TASK STATEMENT: Return nothing but the lines from the one with "motherboard installation, 223" through the one with "Docker resources |" in the data below, word for word and without pictures.

DATA EXTRACT:
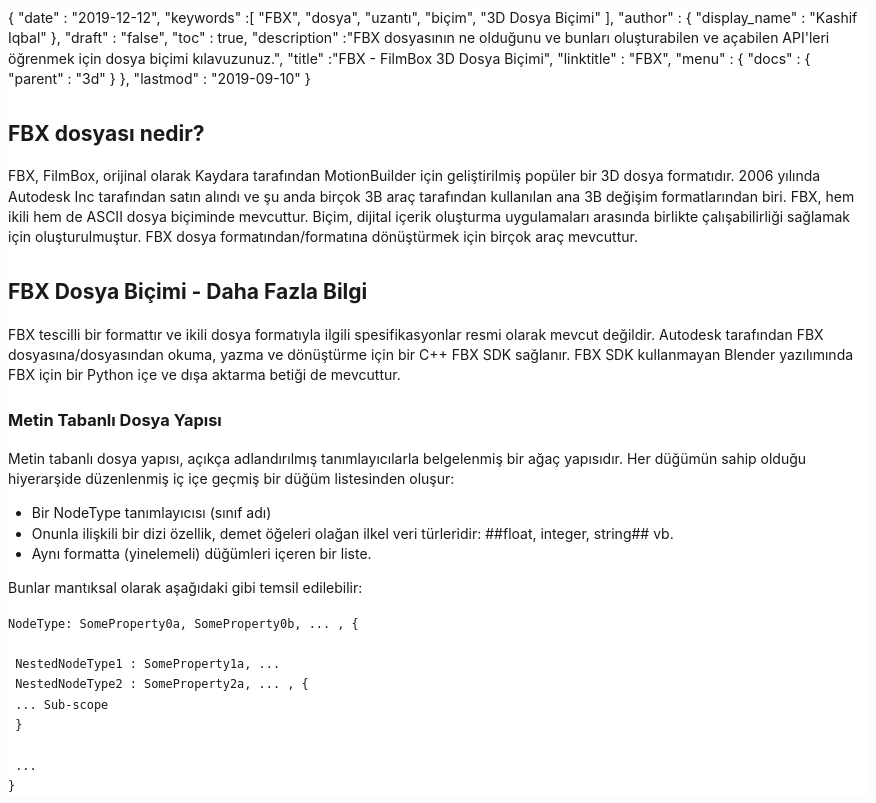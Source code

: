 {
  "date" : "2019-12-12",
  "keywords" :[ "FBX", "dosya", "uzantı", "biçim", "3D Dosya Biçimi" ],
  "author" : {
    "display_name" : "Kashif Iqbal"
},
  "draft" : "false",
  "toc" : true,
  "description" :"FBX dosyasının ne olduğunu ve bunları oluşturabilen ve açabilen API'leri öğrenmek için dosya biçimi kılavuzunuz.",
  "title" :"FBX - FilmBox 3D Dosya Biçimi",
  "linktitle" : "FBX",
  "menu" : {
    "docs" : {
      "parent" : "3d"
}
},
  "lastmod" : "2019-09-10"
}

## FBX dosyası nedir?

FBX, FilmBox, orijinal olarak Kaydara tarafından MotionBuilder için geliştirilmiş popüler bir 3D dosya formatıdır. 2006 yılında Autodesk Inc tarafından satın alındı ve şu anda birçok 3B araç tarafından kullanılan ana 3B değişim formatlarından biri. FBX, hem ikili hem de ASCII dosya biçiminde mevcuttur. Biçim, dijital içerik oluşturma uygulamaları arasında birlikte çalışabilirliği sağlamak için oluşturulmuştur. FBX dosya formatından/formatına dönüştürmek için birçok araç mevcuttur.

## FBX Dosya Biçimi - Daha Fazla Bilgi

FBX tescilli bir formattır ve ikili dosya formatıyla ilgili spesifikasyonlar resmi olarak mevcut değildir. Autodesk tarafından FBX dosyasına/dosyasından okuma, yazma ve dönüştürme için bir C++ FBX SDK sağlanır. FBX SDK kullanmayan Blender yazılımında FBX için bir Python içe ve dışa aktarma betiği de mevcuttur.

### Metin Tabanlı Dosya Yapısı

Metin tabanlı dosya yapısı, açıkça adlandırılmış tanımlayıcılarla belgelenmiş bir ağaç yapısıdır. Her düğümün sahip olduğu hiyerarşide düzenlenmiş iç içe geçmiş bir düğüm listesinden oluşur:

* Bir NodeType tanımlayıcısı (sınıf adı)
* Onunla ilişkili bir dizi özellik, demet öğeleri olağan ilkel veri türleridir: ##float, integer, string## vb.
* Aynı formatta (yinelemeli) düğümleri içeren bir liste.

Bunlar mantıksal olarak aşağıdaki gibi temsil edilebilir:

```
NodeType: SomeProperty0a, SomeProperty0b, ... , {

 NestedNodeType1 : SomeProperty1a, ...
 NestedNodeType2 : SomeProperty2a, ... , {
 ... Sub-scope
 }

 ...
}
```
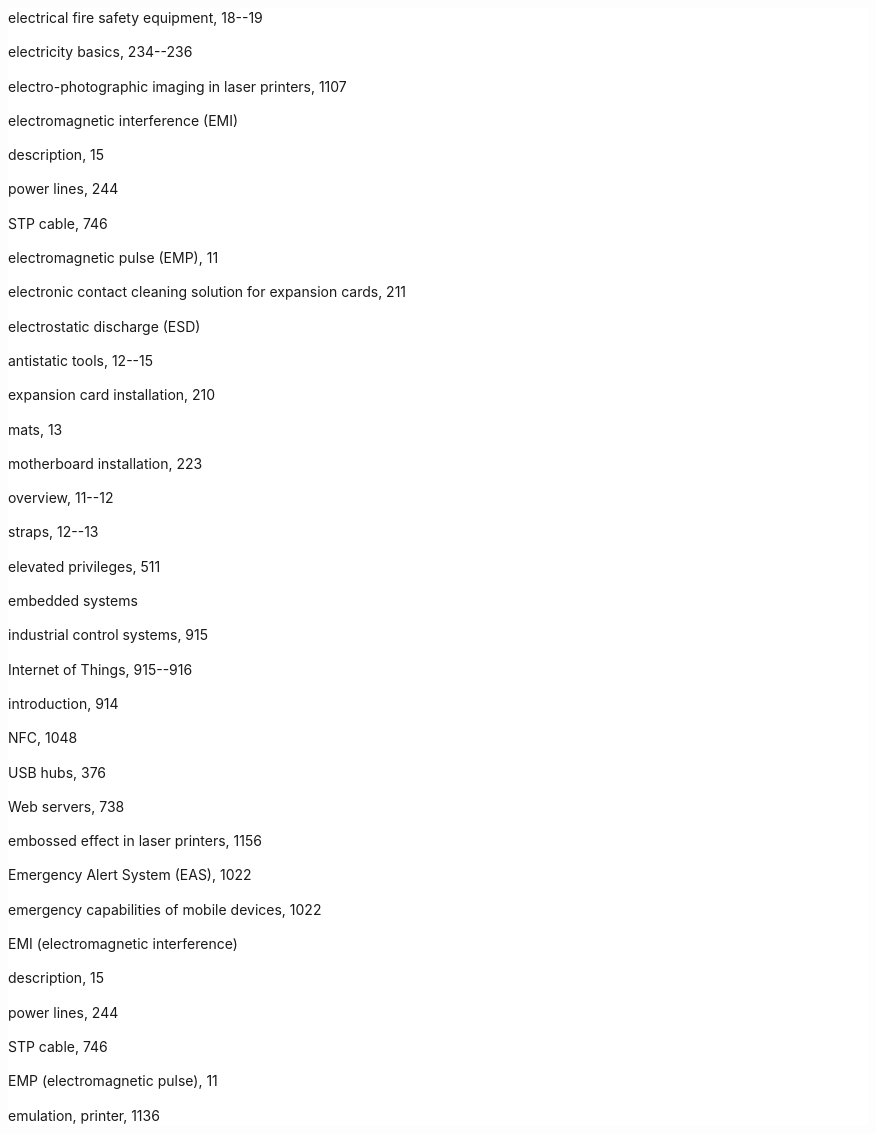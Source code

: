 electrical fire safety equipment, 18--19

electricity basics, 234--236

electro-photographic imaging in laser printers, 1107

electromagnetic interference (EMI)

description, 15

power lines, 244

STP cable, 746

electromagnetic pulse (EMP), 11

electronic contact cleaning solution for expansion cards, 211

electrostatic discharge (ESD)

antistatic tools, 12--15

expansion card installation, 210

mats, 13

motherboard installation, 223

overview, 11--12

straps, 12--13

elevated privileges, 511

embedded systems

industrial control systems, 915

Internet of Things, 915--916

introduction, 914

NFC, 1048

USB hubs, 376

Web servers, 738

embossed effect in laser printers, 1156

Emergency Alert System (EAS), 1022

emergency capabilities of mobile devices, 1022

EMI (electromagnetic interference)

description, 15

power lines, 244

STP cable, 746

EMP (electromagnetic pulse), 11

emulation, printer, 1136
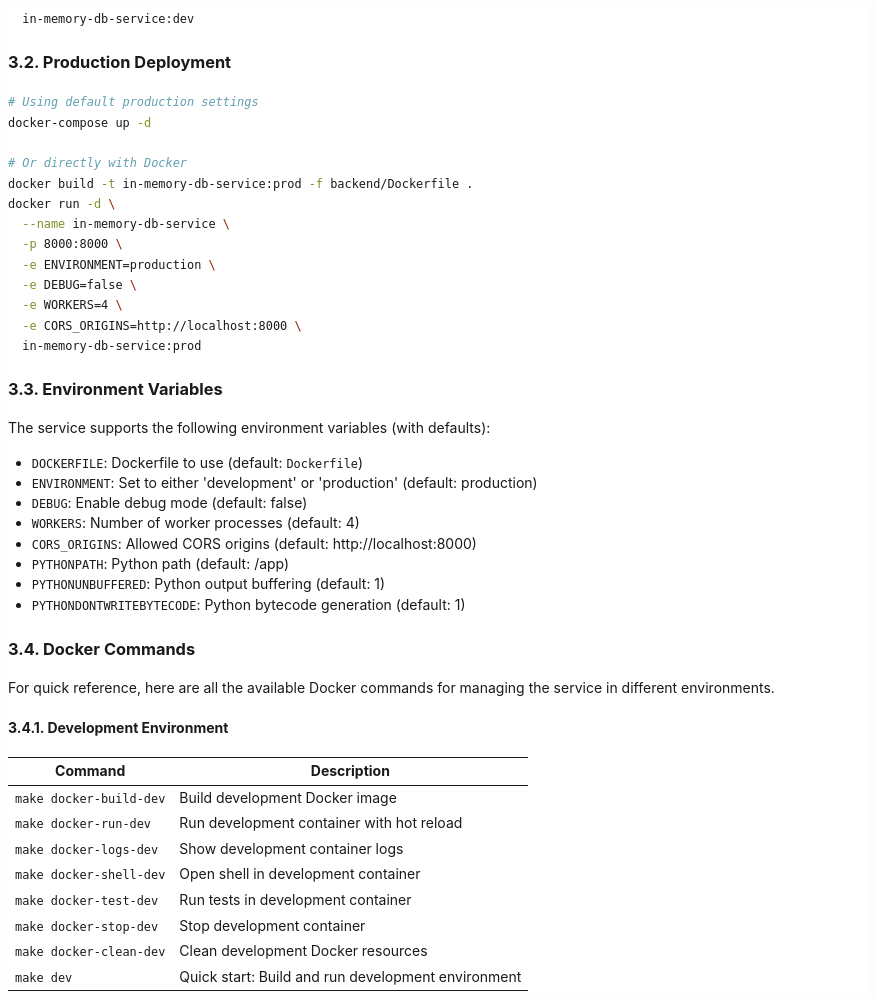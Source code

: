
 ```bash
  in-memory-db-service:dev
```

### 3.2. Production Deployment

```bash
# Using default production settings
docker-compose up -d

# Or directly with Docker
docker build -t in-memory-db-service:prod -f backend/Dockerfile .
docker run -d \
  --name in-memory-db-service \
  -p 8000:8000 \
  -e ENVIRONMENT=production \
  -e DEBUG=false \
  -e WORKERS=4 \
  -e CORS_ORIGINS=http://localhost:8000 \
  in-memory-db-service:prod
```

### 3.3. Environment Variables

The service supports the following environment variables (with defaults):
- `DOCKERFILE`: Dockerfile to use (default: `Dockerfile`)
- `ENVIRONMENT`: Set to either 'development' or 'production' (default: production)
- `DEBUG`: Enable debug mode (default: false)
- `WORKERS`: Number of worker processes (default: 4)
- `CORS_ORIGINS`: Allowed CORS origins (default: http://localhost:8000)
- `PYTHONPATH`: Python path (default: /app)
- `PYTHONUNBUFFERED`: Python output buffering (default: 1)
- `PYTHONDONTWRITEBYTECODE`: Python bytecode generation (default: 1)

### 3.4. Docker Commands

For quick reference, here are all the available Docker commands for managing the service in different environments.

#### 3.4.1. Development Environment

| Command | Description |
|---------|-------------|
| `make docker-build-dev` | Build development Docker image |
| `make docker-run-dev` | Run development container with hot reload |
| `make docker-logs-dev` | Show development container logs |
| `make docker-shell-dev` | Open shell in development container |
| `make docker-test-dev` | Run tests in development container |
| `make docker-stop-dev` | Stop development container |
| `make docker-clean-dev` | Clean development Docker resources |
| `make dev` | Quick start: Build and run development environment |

REPLY:
motherboard installation, 223

overview, 11--12

straps, 12--13

elevated privileges, 511

embedded systems

industrial control systems, 915

Internet of Things, 915--916

introduction, 914

NFC, 1048

USB hubs, 376

Web servers, 738

embossed effect in laser printers, 1156

Emergency Alert System (EAS), 1022

emergency capabilities of mobile devices, 1022

EMI (electromagnetic interference)

description, 15

power lines, 244

STP cable, 746

EMP (electromagnetic pulse), 11

emulation, printer, 1136
Source code

:
 ```bash
  in-memory-db-service:dev
```

### 3.2. Production Deployment

```bash
# Using default production settings
docker-compose up -d

# Or directly with Docker
docker build -t in-memory-db-service:prod -f backend/Dockerfile .
docker run -d \
  --name in-memory-db-service \
  -p 8000:8000 \
  -e ENVIRONMENT=production \
  -e DEBUG=false \
  -e WORKERS=4 \
  -e CORS_ORIGINS=http://localhost:8000 \
  in-memory-db-service:prod
```

### 3.3. Environment Variables

The service supports the following environment variables (with defaults):
- `DOCKERFILE`: Dockerfile to use (default: `Dockerfile`)
- `ENVIRONMENT`: Set to either 'development' or 'production' (default: production)
- `DEBUG`: Enable debug mode (default: false)
- `WORKERS`: Number of worker processes (default: 4)
- `CORS_ORIGINS`: Allowed CORS origins (default: http://localhost:8000)
- `PYTHONPATH`: Python path (default: /app)
- `PYTHONUNBUFFERED`: Python output buffering (default: 1)
- `PYTHONDONTWRITEBYTECODE`: Python bytecode generation (default: 1)

### 3.4. Docker Commands

For quick reference, here are all the available Docker commands for managing the service in different environments.

#### 3.4.1. Development Environment

| Command | Description |
|---------|-------------|
| `make docker-build-dev` | Build development Docker image |
| `make docker-run-dev` | Run development container with hot reload |
| `make docker-logs-dev` | Show development container logs |
| `make docker-shell-dev` | Open shell in development container |
| `make docker-test-dev` | Run tests in development container |
| `make docker-stop-dev` | Stop development container |
| `make docker-clean-dev` | Clean development Docker resources |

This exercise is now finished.